More and more Austinites are making the choice Melanson did, taking to two wheels instead of four. The percentage of people commuting to work by bike in Austin has nearly doubled in the last five years. In some parts of the city, well over ten percent of people use a bike for their commute now. (You can read about Melanson's two-wheeled adventures around town on his blog, Austin on a Bike.)

"Really, in the last five years, we've seen a pretty major transformation, where the city has started to really embrace the benefits of cycling," says Miller Nuttle with Bike Austin, a cycling advocacy group. It's a refrain you'll often hear when you talk to Austinites on bikes these days: Things have really improved in recent years. Since 2009, the number of miles of bike lanes has nearly doubled, now totaling over two hundred miles.

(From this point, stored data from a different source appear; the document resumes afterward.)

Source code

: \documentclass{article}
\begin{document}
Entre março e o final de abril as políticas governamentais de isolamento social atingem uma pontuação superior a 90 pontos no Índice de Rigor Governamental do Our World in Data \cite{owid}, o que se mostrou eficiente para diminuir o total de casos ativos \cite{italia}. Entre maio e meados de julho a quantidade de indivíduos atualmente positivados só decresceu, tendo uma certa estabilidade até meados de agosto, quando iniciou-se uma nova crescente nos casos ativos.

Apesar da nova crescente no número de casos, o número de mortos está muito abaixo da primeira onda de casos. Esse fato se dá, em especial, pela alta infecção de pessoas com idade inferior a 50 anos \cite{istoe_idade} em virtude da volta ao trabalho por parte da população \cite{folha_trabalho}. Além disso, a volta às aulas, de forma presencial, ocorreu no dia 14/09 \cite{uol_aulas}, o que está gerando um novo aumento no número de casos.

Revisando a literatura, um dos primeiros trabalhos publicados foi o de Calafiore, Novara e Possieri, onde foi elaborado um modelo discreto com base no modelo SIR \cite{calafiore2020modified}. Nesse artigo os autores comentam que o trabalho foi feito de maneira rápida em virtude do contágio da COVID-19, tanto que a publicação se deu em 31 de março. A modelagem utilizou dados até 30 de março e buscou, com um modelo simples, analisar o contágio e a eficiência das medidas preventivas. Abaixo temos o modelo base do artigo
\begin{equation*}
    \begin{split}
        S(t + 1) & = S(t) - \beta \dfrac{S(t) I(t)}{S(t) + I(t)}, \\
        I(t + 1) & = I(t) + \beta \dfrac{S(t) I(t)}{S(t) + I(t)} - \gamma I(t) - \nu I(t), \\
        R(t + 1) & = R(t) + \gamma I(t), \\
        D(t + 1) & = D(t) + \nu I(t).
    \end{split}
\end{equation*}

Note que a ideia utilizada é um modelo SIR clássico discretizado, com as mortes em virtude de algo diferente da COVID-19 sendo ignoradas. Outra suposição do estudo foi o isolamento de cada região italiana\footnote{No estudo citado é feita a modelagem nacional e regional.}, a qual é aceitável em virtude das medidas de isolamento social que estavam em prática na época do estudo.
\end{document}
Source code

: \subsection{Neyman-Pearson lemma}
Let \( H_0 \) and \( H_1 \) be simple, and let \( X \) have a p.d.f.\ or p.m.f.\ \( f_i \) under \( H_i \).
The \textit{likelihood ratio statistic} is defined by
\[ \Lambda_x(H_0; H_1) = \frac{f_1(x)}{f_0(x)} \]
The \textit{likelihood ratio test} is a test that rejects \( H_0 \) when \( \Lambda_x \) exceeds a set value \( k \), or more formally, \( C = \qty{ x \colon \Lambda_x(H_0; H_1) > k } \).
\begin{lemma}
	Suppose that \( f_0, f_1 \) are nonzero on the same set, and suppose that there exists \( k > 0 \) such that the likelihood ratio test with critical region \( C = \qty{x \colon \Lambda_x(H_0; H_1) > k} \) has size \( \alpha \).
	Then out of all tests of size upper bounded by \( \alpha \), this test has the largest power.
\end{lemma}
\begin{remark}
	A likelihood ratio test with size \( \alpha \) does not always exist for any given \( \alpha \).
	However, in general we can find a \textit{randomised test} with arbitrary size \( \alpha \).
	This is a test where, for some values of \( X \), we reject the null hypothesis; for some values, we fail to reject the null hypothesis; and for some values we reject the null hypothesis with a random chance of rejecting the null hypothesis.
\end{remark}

"This is a real shift in our strategy. It's not really about what we can do for biking, but what biking can do for us," says Laura Dierenfield, manager of the city's Active Transportation Program, which focuses on moving people around by bike, foot and transit.

What biking can do for Austin, Dierenfield says, is move more people around — for a lot less money, construction and maintenance than cars require — while reducing environmental impacts and improving health. She says of course not everyone can bike everywhere all the time, but the city does want more people to bike, more often.

Credit Sarah Jasmine Montgomery/KUT
A cyclist rides on Guadalupe Street in downtown Austin.

One step towards this goal is Austin's new Bicycle Master Plan. It envisions all sorts of biking and walking improvements across the city, including a comprehensive, all-ages bicycle network of lanes, tracks and trails. The plan carries a price tag of $151 million, with two-thirds of that going toward nearly 50 miles of new urban trails (the same ones in the city's recent Urban Trails Master Plan), and the other third toward another 200 new miles of on-street bike facilities. But it's going to take time to implement, and there isn't funding lined up for a lot of it yet.

The city has done surveys on what it can do to get more people biking, and the plan reflects what those surveys found: People want better protected bike lanes. The plan envisions plenty of those, and focuses on getting people to choose bikes more when they have a shorter trip to make.

"Where are the short trips?" says Dierenfield. "Where are there those three-mile or less trips, where people would like to bike, or could feasibly bike if given the facility to do so?"

If the city can build out the bicycle network, the payoffs could be substantial. The bicycle master plan forecasts that once the network comes together, it will get enough people on bikes to equal taking 20,000 cars off the road every day downtown, a seven percent reduction from current levels. That's double the amount of cars the failed $1.4 billion urban rail plan was projected to take off the road, at a tenth of the price.

Cycling advocates recognize bikes are just one of the many options and solutions for dealing with the city's traffic and affordability issues. The city needs a "silver buckshot" of options for getting around, not one transportation silver bullet, Dierenfield says. But if biking becomes a more feasible option for more Austinites, it will save them and the city money.

"We recognize that there are people, you know, who are further out, or people with mobility issues, that just have to drive," says Nuttle with Bike Austin. "And that's totally fine. I think cars are also part of the solution, in moderation. But by creating options, you get a lot of the people out of your way, basically, who are on the streets."

Nuttle also says a change is due in how we perceive each other in Austin when it comes to transportation. "Seeing other people on the road as people," he says. "It's a person on a bike, it's a person in a car, it's a person on foot. We're all Austinites, we're choosing different ways of getting around."

And with hundreds of miles of new bike lanes, better connected trails and a successful bike share system, you can expect to see a lot more Austinites choosing two wheels to get around instead of four.